ACTIVITY: Look through the listing and report every line that has "asservissement" in it.

GIVEN RECORDS:
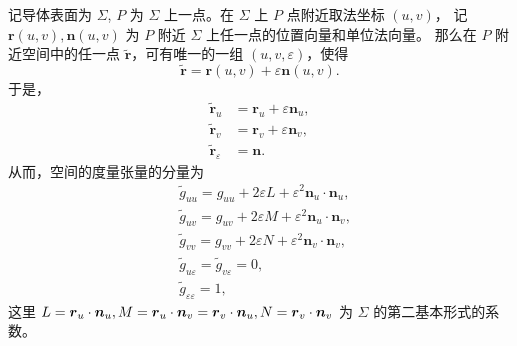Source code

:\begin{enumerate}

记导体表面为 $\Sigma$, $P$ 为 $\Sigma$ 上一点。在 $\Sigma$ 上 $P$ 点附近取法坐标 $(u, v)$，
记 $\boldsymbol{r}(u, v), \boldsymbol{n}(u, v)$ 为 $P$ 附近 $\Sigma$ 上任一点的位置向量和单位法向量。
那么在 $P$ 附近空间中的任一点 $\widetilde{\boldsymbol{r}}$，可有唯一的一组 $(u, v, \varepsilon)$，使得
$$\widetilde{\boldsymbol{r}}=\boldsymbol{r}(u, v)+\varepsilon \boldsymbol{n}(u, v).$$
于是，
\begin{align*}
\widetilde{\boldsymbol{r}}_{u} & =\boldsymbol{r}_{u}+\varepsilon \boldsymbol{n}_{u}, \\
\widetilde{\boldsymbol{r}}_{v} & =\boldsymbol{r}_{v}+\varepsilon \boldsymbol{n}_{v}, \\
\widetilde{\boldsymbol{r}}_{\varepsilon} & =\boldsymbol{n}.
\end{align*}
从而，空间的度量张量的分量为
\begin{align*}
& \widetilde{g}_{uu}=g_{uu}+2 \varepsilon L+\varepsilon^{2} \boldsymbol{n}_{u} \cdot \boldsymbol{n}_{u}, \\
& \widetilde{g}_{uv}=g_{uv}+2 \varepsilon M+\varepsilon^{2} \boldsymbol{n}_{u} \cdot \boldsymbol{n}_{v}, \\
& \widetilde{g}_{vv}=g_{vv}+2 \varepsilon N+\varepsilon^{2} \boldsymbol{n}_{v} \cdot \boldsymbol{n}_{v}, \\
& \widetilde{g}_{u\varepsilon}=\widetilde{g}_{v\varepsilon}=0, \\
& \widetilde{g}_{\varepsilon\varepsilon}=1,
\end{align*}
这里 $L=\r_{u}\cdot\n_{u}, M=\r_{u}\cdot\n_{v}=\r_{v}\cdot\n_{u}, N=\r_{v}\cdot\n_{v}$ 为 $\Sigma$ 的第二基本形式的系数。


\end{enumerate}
* * *
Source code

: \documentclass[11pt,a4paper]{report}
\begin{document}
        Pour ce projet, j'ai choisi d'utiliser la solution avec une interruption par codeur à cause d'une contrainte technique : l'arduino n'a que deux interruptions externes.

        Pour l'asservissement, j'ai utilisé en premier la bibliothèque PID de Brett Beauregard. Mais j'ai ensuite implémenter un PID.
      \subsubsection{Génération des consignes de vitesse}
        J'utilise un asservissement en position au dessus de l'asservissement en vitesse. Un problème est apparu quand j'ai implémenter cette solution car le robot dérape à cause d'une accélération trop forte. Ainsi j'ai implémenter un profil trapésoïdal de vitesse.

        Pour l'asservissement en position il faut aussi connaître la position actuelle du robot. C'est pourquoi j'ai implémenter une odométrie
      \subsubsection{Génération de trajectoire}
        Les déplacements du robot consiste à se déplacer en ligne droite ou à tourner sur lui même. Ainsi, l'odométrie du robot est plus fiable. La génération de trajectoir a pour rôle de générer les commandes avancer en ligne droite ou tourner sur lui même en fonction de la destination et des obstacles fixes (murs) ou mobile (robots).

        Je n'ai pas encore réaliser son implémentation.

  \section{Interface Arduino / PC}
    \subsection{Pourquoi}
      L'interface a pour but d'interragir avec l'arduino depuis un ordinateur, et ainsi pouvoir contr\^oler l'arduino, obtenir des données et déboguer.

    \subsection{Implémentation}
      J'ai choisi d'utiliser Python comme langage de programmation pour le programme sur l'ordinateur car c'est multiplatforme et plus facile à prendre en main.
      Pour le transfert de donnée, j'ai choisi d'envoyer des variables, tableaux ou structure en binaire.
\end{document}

EXERCISE RESPONSE:
        Pour l'asservissement, j'ai utilisé en premier la bibliothèque PID de Brett Beauregard. Mais j'ai ensuite implémenter un PID.
        J'utilise un asservissement en position au dessus de l'asservissement en vitesse. Un problème est apparu quand j'ai implémenter cette solution car le robot dérape à cause d'une accélération trop forte. Ainsi j'ai implémenter un profil trapésoïdal de vitesse.
        Pour l'asservissement en position il faut aussi connaître la position actuelle du robot. C'est pourquoi j'ai implémenter une odométrie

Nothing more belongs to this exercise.